▸ **Task to carry out**: In the entries below, find the line with "### To start contributing" and the line with "Alfred is a". Return those two lines and all lines between them, exactly.

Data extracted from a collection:
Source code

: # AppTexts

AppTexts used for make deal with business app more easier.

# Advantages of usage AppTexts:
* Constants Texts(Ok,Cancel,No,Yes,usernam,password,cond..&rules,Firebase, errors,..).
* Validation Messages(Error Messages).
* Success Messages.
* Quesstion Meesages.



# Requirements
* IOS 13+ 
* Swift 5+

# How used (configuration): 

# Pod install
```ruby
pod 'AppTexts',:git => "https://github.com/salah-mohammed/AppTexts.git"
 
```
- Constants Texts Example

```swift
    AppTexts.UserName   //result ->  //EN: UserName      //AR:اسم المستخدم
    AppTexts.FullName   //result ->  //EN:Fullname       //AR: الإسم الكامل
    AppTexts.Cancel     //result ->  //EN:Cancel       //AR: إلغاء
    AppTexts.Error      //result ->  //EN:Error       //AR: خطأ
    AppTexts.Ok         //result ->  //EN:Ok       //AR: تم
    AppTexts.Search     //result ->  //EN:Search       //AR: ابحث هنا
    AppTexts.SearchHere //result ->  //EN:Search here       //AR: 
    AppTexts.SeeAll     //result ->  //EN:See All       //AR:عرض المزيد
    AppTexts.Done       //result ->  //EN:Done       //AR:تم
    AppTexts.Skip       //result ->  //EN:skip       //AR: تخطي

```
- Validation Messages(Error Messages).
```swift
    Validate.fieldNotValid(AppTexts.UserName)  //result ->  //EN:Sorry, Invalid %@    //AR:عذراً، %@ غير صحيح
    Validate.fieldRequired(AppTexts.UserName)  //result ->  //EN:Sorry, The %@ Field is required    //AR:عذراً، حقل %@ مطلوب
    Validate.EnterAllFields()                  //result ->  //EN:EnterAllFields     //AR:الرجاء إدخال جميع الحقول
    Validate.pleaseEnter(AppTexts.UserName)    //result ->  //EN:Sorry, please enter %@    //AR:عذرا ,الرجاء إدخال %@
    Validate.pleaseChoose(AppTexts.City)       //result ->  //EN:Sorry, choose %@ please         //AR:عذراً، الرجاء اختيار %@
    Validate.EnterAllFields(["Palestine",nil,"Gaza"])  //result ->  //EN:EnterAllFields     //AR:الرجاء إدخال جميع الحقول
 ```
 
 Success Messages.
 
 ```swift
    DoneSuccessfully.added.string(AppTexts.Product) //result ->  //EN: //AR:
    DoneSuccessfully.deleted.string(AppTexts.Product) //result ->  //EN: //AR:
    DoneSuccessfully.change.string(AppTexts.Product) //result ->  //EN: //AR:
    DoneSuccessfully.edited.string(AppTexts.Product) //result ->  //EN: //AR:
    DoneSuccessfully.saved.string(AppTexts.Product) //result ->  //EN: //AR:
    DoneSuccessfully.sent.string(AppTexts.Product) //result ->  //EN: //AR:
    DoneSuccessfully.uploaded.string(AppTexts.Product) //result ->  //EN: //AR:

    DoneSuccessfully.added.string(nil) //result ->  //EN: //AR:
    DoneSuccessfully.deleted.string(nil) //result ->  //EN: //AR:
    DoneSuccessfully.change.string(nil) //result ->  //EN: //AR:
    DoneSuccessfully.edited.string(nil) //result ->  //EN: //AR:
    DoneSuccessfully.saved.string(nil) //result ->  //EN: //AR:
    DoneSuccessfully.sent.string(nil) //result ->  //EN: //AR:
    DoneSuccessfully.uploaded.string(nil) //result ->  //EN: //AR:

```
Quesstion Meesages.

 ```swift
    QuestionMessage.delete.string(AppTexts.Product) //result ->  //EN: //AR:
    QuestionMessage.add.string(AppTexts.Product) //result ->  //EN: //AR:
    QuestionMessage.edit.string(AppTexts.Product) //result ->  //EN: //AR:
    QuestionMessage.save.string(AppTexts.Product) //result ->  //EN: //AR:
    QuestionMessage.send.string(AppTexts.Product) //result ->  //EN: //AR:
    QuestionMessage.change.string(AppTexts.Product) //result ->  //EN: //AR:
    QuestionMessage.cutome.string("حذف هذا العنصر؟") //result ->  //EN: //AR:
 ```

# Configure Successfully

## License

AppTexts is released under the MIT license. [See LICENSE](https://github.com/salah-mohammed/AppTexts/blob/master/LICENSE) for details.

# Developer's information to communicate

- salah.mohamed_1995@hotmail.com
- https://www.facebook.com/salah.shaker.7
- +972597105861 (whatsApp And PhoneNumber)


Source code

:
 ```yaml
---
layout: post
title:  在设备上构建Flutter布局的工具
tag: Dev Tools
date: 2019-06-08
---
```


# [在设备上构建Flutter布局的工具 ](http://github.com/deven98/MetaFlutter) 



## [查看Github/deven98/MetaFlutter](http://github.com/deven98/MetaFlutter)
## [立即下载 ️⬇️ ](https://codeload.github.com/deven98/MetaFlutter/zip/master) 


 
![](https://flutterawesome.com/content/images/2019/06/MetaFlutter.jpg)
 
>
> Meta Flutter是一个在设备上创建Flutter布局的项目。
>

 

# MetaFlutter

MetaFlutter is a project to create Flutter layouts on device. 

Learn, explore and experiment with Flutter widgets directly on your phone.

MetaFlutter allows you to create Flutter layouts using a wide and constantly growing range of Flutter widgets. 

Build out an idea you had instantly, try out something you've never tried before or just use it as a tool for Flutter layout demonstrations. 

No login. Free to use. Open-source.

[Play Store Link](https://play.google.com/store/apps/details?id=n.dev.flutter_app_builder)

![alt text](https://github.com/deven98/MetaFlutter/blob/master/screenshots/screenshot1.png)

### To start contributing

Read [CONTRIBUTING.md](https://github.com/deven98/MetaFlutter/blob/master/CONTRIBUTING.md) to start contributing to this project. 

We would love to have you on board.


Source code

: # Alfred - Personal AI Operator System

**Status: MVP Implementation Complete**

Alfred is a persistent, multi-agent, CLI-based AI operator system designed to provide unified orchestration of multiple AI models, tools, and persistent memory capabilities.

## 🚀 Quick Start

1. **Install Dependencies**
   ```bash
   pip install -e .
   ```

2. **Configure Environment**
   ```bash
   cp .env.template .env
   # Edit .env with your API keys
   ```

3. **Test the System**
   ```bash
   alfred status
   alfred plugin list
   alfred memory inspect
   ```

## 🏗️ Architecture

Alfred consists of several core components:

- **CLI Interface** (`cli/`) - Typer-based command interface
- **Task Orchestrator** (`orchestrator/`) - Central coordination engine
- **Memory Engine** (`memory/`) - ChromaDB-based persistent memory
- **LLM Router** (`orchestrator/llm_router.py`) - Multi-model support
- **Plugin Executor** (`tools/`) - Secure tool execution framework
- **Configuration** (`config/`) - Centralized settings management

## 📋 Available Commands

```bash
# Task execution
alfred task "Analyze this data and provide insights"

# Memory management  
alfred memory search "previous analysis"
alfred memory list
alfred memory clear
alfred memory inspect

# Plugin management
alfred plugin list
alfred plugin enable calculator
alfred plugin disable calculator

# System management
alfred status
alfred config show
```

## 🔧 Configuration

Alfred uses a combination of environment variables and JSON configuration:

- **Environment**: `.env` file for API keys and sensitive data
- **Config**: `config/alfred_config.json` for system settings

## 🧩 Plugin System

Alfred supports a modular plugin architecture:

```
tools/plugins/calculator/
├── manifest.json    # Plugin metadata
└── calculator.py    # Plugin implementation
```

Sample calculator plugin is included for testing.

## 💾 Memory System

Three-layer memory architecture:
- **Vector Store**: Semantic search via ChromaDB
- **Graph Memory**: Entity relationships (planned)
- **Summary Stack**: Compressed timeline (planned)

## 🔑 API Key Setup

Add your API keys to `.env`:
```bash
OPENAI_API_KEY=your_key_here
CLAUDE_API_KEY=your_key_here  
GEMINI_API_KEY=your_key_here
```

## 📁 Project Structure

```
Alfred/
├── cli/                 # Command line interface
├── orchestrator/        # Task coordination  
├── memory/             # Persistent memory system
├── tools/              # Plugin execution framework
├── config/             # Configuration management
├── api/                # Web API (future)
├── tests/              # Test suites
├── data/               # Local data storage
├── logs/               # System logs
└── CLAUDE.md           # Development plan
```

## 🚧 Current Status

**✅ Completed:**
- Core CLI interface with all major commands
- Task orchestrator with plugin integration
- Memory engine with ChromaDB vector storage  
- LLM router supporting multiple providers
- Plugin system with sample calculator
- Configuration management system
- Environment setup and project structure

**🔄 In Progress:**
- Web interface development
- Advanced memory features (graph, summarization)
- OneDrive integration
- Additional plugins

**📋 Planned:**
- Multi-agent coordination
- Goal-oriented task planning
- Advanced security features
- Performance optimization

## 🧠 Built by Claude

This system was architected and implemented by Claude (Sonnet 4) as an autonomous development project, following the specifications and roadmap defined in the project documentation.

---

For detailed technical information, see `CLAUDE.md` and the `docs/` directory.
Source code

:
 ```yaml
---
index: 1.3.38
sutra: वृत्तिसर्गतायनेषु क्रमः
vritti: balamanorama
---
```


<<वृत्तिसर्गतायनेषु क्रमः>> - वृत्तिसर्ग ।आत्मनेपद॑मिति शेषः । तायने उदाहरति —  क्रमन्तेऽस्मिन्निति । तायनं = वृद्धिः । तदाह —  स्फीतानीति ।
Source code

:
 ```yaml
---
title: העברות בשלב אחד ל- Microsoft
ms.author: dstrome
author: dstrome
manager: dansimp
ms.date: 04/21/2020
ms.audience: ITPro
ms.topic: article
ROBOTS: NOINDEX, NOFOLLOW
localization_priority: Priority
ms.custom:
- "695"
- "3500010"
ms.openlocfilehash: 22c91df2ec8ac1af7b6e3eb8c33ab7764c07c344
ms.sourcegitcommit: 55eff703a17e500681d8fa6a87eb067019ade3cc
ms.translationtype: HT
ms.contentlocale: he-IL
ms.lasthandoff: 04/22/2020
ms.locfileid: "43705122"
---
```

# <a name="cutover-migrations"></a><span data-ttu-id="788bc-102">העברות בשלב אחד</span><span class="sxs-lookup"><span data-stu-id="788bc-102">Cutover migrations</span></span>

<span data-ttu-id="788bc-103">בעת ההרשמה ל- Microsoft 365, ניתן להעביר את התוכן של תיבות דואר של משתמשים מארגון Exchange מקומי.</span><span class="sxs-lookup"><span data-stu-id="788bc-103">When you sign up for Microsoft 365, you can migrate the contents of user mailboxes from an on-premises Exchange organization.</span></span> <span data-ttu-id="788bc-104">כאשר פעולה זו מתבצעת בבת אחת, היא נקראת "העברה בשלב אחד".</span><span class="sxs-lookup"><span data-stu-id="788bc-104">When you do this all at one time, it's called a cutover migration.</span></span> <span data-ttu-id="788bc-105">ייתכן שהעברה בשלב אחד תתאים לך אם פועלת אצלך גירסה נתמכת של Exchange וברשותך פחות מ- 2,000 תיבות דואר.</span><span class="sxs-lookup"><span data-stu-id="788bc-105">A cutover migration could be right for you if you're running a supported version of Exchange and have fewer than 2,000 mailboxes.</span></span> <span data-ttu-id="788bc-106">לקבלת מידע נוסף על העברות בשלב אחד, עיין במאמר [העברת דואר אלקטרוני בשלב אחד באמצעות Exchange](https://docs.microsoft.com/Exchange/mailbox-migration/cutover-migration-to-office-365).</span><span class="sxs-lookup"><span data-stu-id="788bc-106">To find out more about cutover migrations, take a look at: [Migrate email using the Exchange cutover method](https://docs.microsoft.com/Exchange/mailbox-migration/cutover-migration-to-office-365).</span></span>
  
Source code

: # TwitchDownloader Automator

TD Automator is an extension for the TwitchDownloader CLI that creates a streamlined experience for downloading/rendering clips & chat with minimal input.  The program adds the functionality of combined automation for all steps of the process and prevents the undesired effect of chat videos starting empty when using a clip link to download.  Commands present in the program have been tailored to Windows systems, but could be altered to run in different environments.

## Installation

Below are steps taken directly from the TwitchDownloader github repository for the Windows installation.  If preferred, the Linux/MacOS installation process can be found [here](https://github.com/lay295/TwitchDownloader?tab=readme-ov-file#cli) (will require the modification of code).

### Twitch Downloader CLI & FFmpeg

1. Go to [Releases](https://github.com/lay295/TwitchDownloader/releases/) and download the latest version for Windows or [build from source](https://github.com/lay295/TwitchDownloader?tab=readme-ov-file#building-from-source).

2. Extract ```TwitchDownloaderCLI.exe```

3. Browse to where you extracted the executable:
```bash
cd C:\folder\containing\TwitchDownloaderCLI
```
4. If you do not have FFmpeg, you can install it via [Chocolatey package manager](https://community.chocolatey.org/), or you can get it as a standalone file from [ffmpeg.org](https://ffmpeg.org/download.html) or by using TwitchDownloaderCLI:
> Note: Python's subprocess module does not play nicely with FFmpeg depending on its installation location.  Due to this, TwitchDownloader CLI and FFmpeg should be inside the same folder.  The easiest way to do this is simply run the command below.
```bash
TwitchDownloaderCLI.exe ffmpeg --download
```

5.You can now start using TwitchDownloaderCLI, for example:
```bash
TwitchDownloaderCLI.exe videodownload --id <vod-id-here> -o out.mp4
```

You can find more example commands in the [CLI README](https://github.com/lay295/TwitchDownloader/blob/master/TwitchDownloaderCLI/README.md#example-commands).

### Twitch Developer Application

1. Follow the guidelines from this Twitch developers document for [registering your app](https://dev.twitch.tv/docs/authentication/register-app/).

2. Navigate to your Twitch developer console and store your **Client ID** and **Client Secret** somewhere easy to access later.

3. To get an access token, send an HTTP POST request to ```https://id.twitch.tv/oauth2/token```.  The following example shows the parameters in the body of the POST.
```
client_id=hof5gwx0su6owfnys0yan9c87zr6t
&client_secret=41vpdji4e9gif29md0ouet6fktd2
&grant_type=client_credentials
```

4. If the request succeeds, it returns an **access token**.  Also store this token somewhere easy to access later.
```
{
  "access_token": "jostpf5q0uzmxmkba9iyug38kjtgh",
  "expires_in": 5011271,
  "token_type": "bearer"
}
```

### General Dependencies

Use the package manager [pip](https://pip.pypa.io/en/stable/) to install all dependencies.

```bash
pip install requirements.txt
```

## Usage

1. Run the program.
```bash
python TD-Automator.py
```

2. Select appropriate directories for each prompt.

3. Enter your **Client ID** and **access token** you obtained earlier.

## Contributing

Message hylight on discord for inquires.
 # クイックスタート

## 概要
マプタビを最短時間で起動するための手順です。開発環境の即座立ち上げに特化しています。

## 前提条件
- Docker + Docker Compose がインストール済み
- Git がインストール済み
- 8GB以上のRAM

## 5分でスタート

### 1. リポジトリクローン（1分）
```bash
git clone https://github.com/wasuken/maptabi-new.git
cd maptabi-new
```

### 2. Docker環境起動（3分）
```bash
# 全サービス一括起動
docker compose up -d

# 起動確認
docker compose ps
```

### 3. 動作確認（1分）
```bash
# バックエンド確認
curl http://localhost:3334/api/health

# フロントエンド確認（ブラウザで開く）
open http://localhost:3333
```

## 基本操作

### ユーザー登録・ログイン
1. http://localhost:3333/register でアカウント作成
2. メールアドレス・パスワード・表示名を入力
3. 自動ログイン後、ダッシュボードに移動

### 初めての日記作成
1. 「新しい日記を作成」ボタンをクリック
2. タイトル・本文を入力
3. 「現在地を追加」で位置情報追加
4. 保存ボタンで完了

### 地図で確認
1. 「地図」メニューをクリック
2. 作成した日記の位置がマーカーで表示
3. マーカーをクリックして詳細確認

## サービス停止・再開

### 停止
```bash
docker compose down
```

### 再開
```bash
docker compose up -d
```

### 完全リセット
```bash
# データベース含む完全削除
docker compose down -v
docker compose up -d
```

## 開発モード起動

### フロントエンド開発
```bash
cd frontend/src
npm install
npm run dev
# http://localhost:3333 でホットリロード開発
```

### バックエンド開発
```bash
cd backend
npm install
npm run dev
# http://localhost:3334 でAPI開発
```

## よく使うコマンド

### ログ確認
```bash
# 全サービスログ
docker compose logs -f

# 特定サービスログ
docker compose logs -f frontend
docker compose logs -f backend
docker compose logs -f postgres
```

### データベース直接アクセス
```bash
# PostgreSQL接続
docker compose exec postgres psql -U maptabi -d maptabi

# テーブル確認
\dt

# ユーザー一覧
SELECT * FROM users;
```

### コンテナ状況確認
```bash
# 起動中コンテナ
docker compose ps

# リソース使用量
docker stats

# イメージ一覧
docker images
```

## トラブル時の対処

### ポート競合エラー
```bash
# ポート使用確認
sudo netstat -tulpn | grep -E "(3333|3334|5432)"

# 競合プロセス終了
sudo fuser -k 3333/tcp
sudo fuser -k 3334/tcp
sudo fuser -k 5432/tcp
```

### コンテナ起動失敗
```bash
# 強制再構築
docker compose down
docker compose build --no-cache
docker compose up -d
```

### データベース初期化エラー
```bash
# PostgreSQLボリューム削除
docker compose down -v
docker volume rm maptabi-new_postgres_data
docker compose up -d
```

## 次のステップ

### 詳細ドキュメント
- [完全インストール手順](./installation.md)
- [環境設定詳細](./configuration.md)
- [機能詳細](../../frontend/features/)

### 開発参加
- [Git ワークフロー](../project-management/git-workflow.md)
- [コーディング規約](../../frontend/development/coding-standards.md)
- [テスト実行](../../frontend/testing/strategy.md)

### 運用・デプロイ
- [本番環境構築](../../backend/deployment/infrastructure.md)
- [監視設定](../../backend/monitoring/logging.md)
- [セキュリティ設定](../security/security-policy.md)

▸ **Answer area**:
### To start contributing

Read [CONTRIBUTING.md](https://github.com/deven98/MetaFlutter/blob/master/CONTRIBUTING.md) to start contributing to this project. 

We would love to have you on board.


Source code

: # Alfred - Personal AI Operator System

**Status: MVP Implementation Complete**

Alfred is a persistent, multi-agent, CLI-based AI operator system designed to provide unified orchestration of multiple AI models, tools, and persistent memory capabilities.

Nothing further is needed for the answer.